> **TASK ITEM**: Down to the final line, print the records below exactly and without pictures.

(Saved entries)
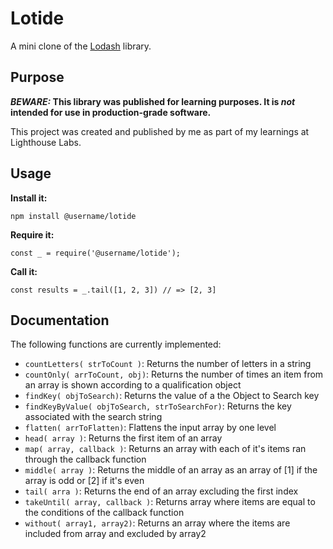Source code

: # Lotide

A mini clone of the [Lodash](https://lodash.com) library.

## Purpose

**_BEWARE:_ This library was published for learning purposes. It is _not_ intended for use in production-grade software.**

This project was created and published by me as part of my learnings at Lighthouse Labs. 

## Usage

**Install it:**

`npm install @username/lotide`

**Require it:**

`const _ = require('@username/lotide');`

**Call it:**

`const results = _.tail([1, 2, 3]) // => [2, 3]`

## Documentation

The following functions are currently implemented:

* `countLetters( strToCount )`: Returns the number of letters in a string
* `countOnly( arrToCount, obj)`: Returns the number of times an item from an array is shown according to a qualification object
* `findKey( objToSearch)`: Returns the value of a the Object to Search key
* `findKeyByValue( objToSearch, strToSearchFor)`: Returns the key associated with the search string
* `flatten( arrToFlatten)`: Flattens the input array by one level
* `head( array )`: Returns the first item of an array 
* `map( array, callback )`: Returns an array with each of it's items ran through the callback function
* `middle( array )`: Returns the middle of an array as an array of [1] if the array is odd or [2] if it's even
* `tail( arra )`: Returns the end of an array excluding the first index
* `takeUntil( array, callback )`: Returns array where items are equal to the conditions of the callback function
* `without( array1, array2)`: Returns an array where the items are included from array and excluded by array2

> **TASK RESPONSE**:
Source code

: # Lotide

A mini clone of the [Lodash](https://lodash.com) library.

## Purpose

**_BEWARE:_ This library was published for learning purposes. It is _not_ intended for use in production-grade software.**

This project was created and published by me as part of my learnings at Lighthouse Labs. 

## Usage

**Install it:**

`npm install @username/lotide`

**Require it:**

`const _ = require('@username/lotide');`

**Call it:**

`const results = _.tail([1, 2, 3]) // => [2, 3]`

## Documentation

The following functions are currently implemented:

* `countLetters( strToCount )`: Returns the number of letters in a string
* `countOnly( arrToCount, obj)`: Returns the number of times an item from an array is shown according to a qualification object
* `findKey( objToSearch)`: Returns the value of a the Object to Search key
* `findKeyByValue( objToSearch, strToSearchFor)`: Returns the key associated with the search string
* `flatten( arrToFlatten)`: Flattens the input array by one level
* `head( array )`: Returns the first item of an array 
* `map( array, callback )`: Returns an array with each of it's items ran through the callback function
* `middle( array )`: Returns the middle of an array as an array of [1] if the array is odd or [2] if it's even
* `tail( arra )`: Returns the end of an array excluding the first index
* `takeUntil( array, callback )`: Returns array where items are equal to the conditions of the callback function
* `without( array1, array2)`: Returns an array where the items are included from array and excluded by array2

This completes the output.